Synopsis

The goal of this document is to parse and analyse text data from SwiftKey Dataset. All documents are grouped by the languanges and source types. There are 3 types, such as the blogs, news and twitter. The main goal of analyse is to find answers on the following questions:

Parse and clean data

source("Common.R")
inputDir<-"train"
if(!dir.exists(inputDir)) SampleCopyFilesInDirectory("source", inputDir, sampleSize = 100000)

rawTrainCorpus<-VCorpus(DirSource(file.path(inputDir, "en_US")))

transFuncs<- list(removePunctuation, stripWhitespace, content_transformer(tolower), stemDocument )
trainCorpus <- tm_map(rawTrainCorpus, tm_reduce, tmFuns = transFuncs)
trainCorpus <- tm_map(trainCorpus, removeWords, stopwords())

To clean data we used several methods:

  • Remove all punctuation
  • Remove spaces
  • Remove stop words
  • Tranform all capital letters to lower format
  • Stemming

Inspect data

Size of parsed and cleaned data in memory

 sapply(trainCorpus, object.size)
##   en_US.blogs.txt    en_US.news.txt en_US.twitter.txt 
##            220496            208504            118368

Some words are more frequent than others - what are the distributions of word frequencies?

one_gramVector <- NGramTokenizer(trainCorpus, Weka_control(min=1, max=1))
two_gramVector <- NGramTokenizer(trainCorpus, Weka_control(min=2, max=2))
tri_gramVector <- NGramTokenizer(trainCorpus, Weka_control(min=3, max=3))
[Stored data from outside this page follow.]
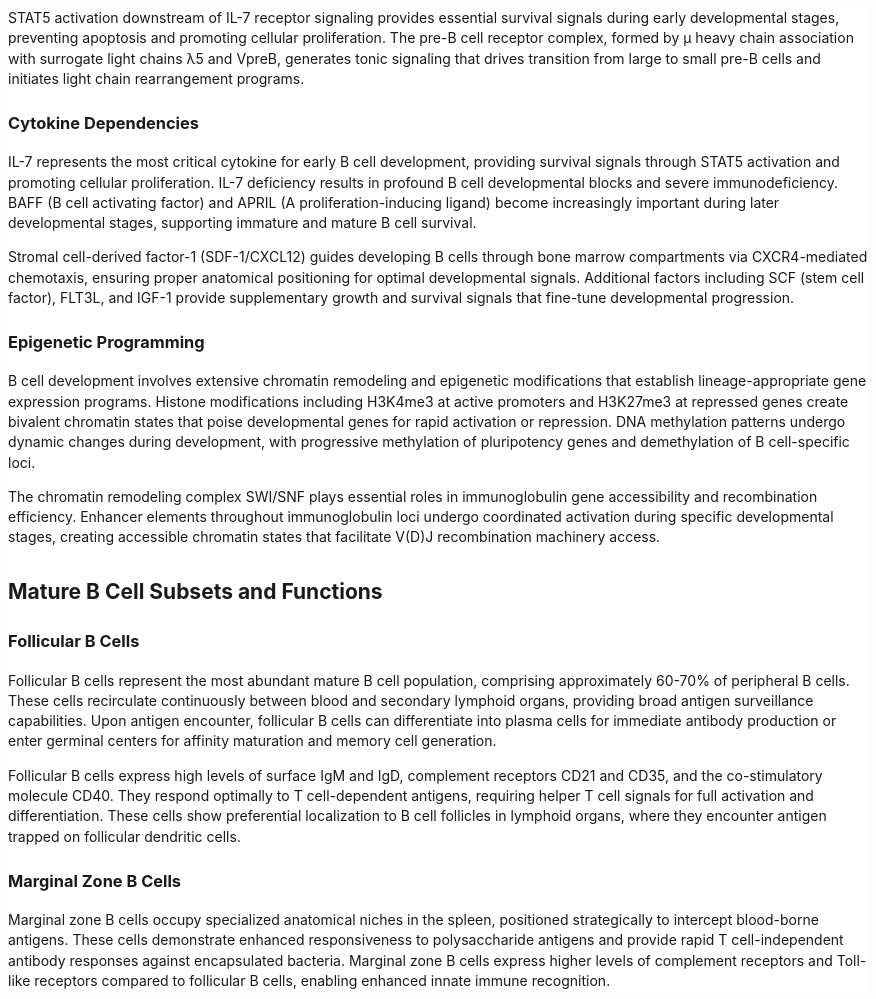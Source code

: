 STAT5 activation downstream of IL-7 receptor signaling provides essential survival signals during early developmental stages, preventing apoptosis and promoting cellular proliferation. The pre-B cell receptor complex, formed by μ heavy chain association with surrogate light chains λ5 and VpreB, generates tonic signaling that drives transition from large to small pre-B cells and initiates light chain rearrangement programs.

### Cytokine Dependencies

IL-7 represents the most critical cytokine for early B cell development, providing survival signals through STAT5 activation and promoting cellular proliferation. IL-7 deficiency results in profound B cell developmental blocks and severe immunodeficiency. BAFF (B cell activating factor) and APRIL (A proliferation-inducing ligand) become increasingly important during later developmental stages, supporting immature and mature B cell survival.

Stromal cell-derived factor-1 (SDF-1/CXCL12) guides developing B cells through bone marrow compartments via CXCR4-mediated chemotaxis, ensuring proper anatomical positioning for optimal developmental signals. Additional factors including SCF (stem cell factor), FLT3L, and IGF-1 provide supplementary growth and survival signals that fine-tune developmental progression.

### Epigenetic Programming

B cell development involves extensive chromatin remodeling and epigenetic modifications that establish lineage-appropriate gene expression programs. Histone modifications including H3K4me3 at active promoters and H3K27me3 at repressed genes create bivalent chromatin states that poise developmental genes for rapid activation or repression. DNA methylation patterns undergo dynamic changes during development, with progressive methylation of pluripotency genes and demethylation of B cell-specific loci.

The chromatin remodeling complex SWI/SNF plays essential roles in immunoglobulin gene accessibility and recombination efficiency. Enhancer elements throughout immunoglobulin loci undergo coordinated activation during specific developmental stages, creating accessible chromatin states that facilitate V(D)J recombination machinery access.

## Mature B Cell Subsets and Functions

### Follicular B Cells

Follicular B cells represent the most abundant mature B cell population, comprising approximately 60-70% of peripheral B cells. These cells recirculate continuously between blood and secondary lymphoid organs, providing broad antigen surveillance capabilities. Upon antigen encounter, follicular B cells can differentiate into plasma cells for immediate antibody production or enter germinal centers for affinity maturation and memory cell generation.

Follicular B cells express high levels of surface IgM and IgD, complement receptors CD21 and CD35, and the co-stimulatory molecule CD40. They respond optimally to T cell-dependent antigens, requiring helper T cell signals for full activation and differentiation. These cells show preferential localization to B cell follicles in lymphoid organs, where they encounter antigen trapped on follicular dendritic cells.

### Marginal Zone B Cells

Marginal zone B cells occupy specialized anatomical niches in the spleen, positioned strategically to intercept blood-borne antigens. These cells demonstrate enhanced responsiveness to polysaccharide antigens and provide rapid T cell-independent antibody responses against encapsulated bacteria. Marginal zone B cells express higher levels of complement receptors and Toll-like receptors compared to follicular B cells, enabling enhanced innate immune recognition.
one_gram<-as.data.table(table(one_gramVector))[order(-N)]
two_gram<-as.data.table(table(two_gramVector))[order(-N)]
tri_gram<-as.data.table(table(tri_gramVector))[order(-N)]

ggplot(one_gram[1:30], aes(x=reorder(one_gramVector, 30:1), y=N), horiz=F) + geom_bar(stat='identity', fill="grey") +  coord_flip() +ylab("Frequency") + xlab("tokens") + ggtitle("The most frequent one-gram")

ggplot(two_gram[1:30], aes(x=reorder(two_gramVector, 30:1), y=N), horiz=F) + geom_bar(stat='identity', fill="grey") +  coord_flip() +ylab("Frequency") + xlab("tokens") + ggtitle("The most frequent two-grams")

ggplot(tri_gram[1:30], aes(x=reorder(tri_gramVector, 30:1), y=N), horiz=F) + geom_bar(stat='identity', fill="grey") +  coord_flip() +ylab("Frequency") + xlab("tokens") + ggtitle("The most frequent third-grams")

How many unique words do you need in a frequency sorted dictionary to cover 50% of all word instances in the language? 90%?

  one_gram[,cumN:=cumsum(N)]
  which.min(  one_gram$cumN < one_gram[.N, cumN] * 0.5)
## [1] 759
  which.min(  one_gram$cumN < one_gram[.N, cumN] * 0.9)
## [1] 7962

Conclusions

Further research has to be done. Memory and performance optimization are very important for this analyse because even building DocumentTermMatrix is a very slow process. Our model should be prepared, calculated and stored on powerful computers. The calculated model should be small and simple to use even on mobile devices.